# World Cube Association Rules and Regulations with Tyson Mao and Dan Dzoan



## Edward (Mar 5, 2010)

He said I could post this (Pestvic's video)


----------



## Alex DiTuro (Mar 5, 2010)

*[Video] WCA Rules And Regulations*

[youtube]RhaF9gVEeu4&[/youtube]

WCA Rules and regulations and whatnot. Not sure why this hasn't been posted yet. This is PestVic's video. Not mine.


NOTE:
Tyson and Dan are just JOKING about putting cubers away from the camera is they suck.

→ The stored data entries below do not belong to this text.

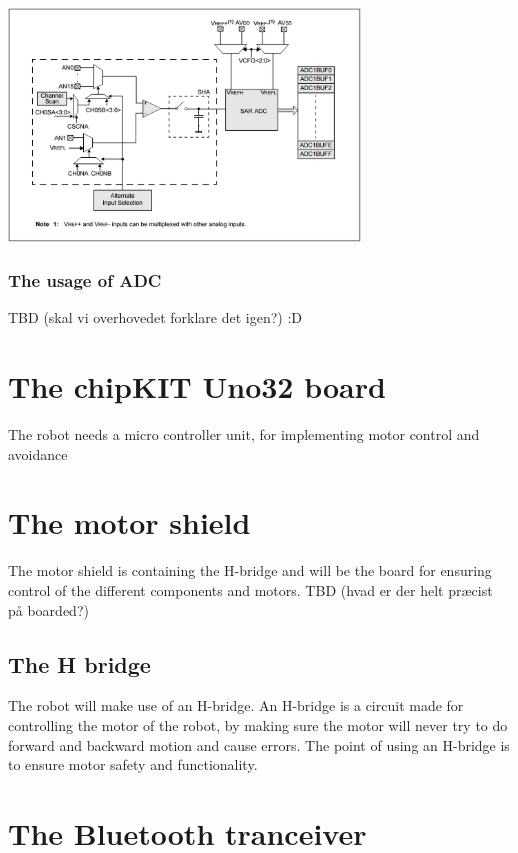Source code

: \includegraphics[width=0.7\textwidth]{figures/adcblock.PNG}


\subsubsection{The usage of ADC}
TBD (skal vi overhovedet forklare det igen?) :D
\section{The chipKIT Uno32 board}
The robot needs a micro controller unit, for implementing motor control and avoidance 

\section{The motor shield}
The motor shield is containing the H-bridge and will be the board for ensuring control of the different components and motors.
TBD (hvad er der helt præcist på boarded?)

\subsection{The H bridge}
The robot will make use of an H-bridge. An H-bridge is a circuit made for controlling the motor of the robot, by making sure the motor will never try to do forward and backward motion  and cause errors. The point of using an H-bridge is to ensure motor safety and functionality.

\section{The Bluetooth tranceiver}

It was a JOKE. Go to the original Youtube page for the original disclaimer.


----------



## 4Chan (Mar 5, 2010)

Beaten by seconds, LOL. 


http://www.speedsolving.com/forum/showthread.php?p=335808#post335808


----------



## Edward (Mar 5, 2010)

Lol beat you to it dude 
But mine can be deleted if they wish. Its not in the right forum anyway >.>.


----------



## Alex DiTuro (Mar 5, 2010)

I forgot the code for imbedding youtube videos... It took me 15 minutes....
:fp:fp:fp:fp:fp:fp:fp


----------



## cincyaviation (Mar 5, 2010)

video section?
ha, i saw that comment


----------



## Dene (Mar 5, 2010)

I see Dan hasn't had a haircut in a while! Keep it growing


----------



## Stefan (Mar 5, 2010)

Hippie and the Geek.


----------



## lorki3 (Mar 5, 2010)

they are not really serious about this right?


----------